The inflationary pressures that had already appeared in 2021largely due to temporary factors linked to the pandemic and the recovery of activity, and that are intensifying in 2022 due to the war in Ukraine (due to the significant increase in the price of raw materials), have caused the major central banks react.
This way, have accelerated their plans to withdraw monetary stimuli (deployed during the covid-19 crisis) to anchor inflation expectations, now leaning toward raising interest rates sooner, and even faster than expected.

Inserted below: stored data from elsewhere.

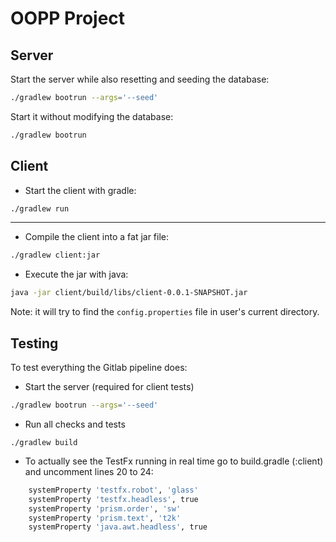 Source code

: # OOPP Project

## Server

Start the server while also resetting and seeding the database:

```bash
./gradlew bootrun --args='--seed'
```

Start it without modifying the database:

```bash
./gradlew bootrun
```

## Client

- Start the client with gradle:

```bash
./gradlew run
```

---

- Compile the client into a fat jar file:

```bash
./gradlew client:jar
```

- Execute the jar with java:

```bash
java -jar client/build/libs/client-0.0.1-SNAPSHOT.jar
```

Note: it will try to find the `config.properties` file in user's current directory.

## Testing

To test everything the Gitlab pipeline does:

- Start the server (required for client tests)

```bash
./gradlew bootrun --args='--seed'
```

- Run all checks and tests

```
./gradlew build
```

- To actually see the TestFx running in real time go to build.gradle (:client) and uncomment lines 20 to 24:
```bash
    systemProperty 'testfx.robot', 'glass'
    systemProperty 'testfx.headless', true
    systemProperty 'prism.order', 'sw'
    systemProperty 'prism.text', 't2k'
    systemProperty 'java.awt.headless', true
```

In recent months, The US Federal Reserve (Fed) has been adjusting its diagnosis of the situation and, consequently, its communication on the measures to be adopted. In response to a greater persistence of inflation at very high levels (in February the year-on-year rate reached 7.9%), an economy that has recovered its pre-pandemic level and the rapid improvement in employment, the monetary authority is going to accelerate the withdrawal of the stimuli. Last week it has begun to increase the monetary policy rate and will probably undertake interest rate hikes up to six times this year and four in 2023.

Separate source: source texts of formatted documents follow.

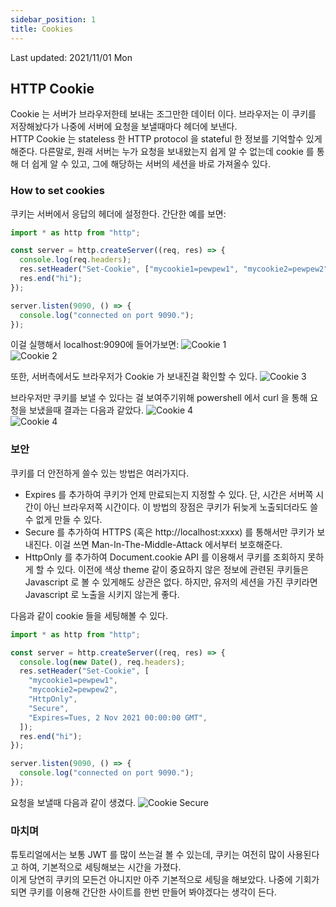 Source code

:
 ```yaml
---
sidebar_position: 1
title: Cookies
---
```


Last updated: 2021/11/01 Mon

## HTTP Cookie

Cookie 는 서버가 브라우저한테 보내는 조그만한 데이터 이다. 브라우저는 이 쿠키를 저장해놨다가 나중에 서버에 요청을 보낼때마다 헤더에 보낸다.  
HTTP Cookie 는 stateless 한 HTTP protocol 을 stateful 한 정보를 기억할수 있게 해준다. 다른말로, 원래 서버는 누가 요청을 보내왔는지 쉽게 알 수 없는데 cookie 를 통해 더 쉽게 알 수 있고, 그에 해당하는 서버의 세션을 바로 가져올수 있다.

### How to set cookies

쿠키는 서버에서 응답의 헤더에 설정한다. 간단한 예를 보면:

```js
import * as http from "http";

const server = http.createServer((req, res) => {
  console.log(req.headers);
  res.setHeader("Set-Cookie", ["mycookie1=pewpew1", "mycookie2=pewpew2"]);
  res.end("hi");
});

server.listen(9090, () => {
  console.log("connected on port 9090.");
});
```

이걸 실행해서 localhost:9090에 들어가보면:
![Cookie 1](/img/cookie/cookie1.png)  
![Cookie 2](/img/cookie/cookie2.png)

또한, 서버측에서도 브라우저가 Cookie 가 보내진걸 확인할 수 있다.
![Cookie 3](/img/cookie/cookie3.png)

브라우저만 쿠키를 보낼 수 있다는 걸 보여주기위해 powershell 에서 curl 을 통해 요청을 보냈을때 결과는 다음과 같았다.
![Cookie 4](/img/cookie/cookie_powershell1.png)  
![Cookie 4](/img/cookie/cookie_powershell.png)

### 보안

쿠키를 더 안전하게 쓸수 있는 방법은 여러가지다.

- Expires 를 추가하여 쿠키가 언제 만료되는지 지정할 수 있다. 단, 시간은 서버쪽 시간이 아닌 브라우저쪽 시간이다. 이 방법의 장점은 쿠키가 뒤늦게 노출되더라도 쓸 수 없게 만들 수 있다.
- Secure 를 추가하여 HTTPS (혹은 http://localhost:xxxx) 를 통해서만 쿠키가 보내진다. 이걸 쓰면 Man-In-The-Middle-Attack 에서부터 보호해준다.
- HttpOnly 를 추가하여 Document.cookie API 를 이용해서 쿠키를 조회하지 못하게 할 수 있다. 이전에 색상 theme 같이 중요하지 않은 정보에 관련된 쿠키들은 Javascript 로 볼 수 있게해도 상관은 없다. 하지만, 유저의 세션을 가진 쿠키라면 Javascript 로 노출을 시키지 않는게 좋다.

다음과 같이 cookie 들을 세팅해볼 수 있다.

```js
import * as http from "http";

const server = http.createServer((req, res) => {
  console.log(new Date(), req.headers);
  res.setHeader("Set-Cookie", [
    "mycookie1=pewpew1",
    "mycookie2=pewpew2",
    "HttpOnly",
    "Secure",
    "Expires=Tues, 2 Nov 2021 00:00:00 GMT",
  ]);
  res.end("hi");
});

server.listen(9090, () => {
  console.log("connected on port 9090.");
});
```

요청을 보낼때 다음과 같이 생겼다.
![Cookie Secure](/img/cookie/cookie_secure.png)

### 마치며

튜토리얼에서는 보통 JWT 를 많이 쓰는걸 볼 수 있는데, 쿠키는 여전히 많이 사용된다고 하여, 기본적으로 세팅해보는 시간을 가졌다.  
이게 당연히 쿠키의 모든건 아니지만 아주 기본적으로 세팅을 해보았다. 나중에 기회가 되면 쿠키를 이용해 간단한 사이트를 한번 만들어 봐야겠다는 생각이 든다.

In the second part of 2022 you will begin to gradually reduce the size of your balance, dfailing to renew maturities of the bonds that it has been acquiring in recent years. Although it is true that the war in ukraine adds uncertainty to this normalization process, it is expected that the effects on GDP and inflation in the US, which will be lower than those expected in Europe, do not change too much the path of normalization of the Fed, although its president, Jerome Powell, has already emphasized that they will move with caution in their determination to tighten their monetary policy due to the current uncertainty caused by the war.
For its part, the European Central Bank (ECB) is moving in the same direction, but in a much more cautious and gradual way, since they are at very different starting points. The cyclical situation in the euro zone is less robust than in the United States, with lower inflation, still without wage pressure and a less dynamic labor market.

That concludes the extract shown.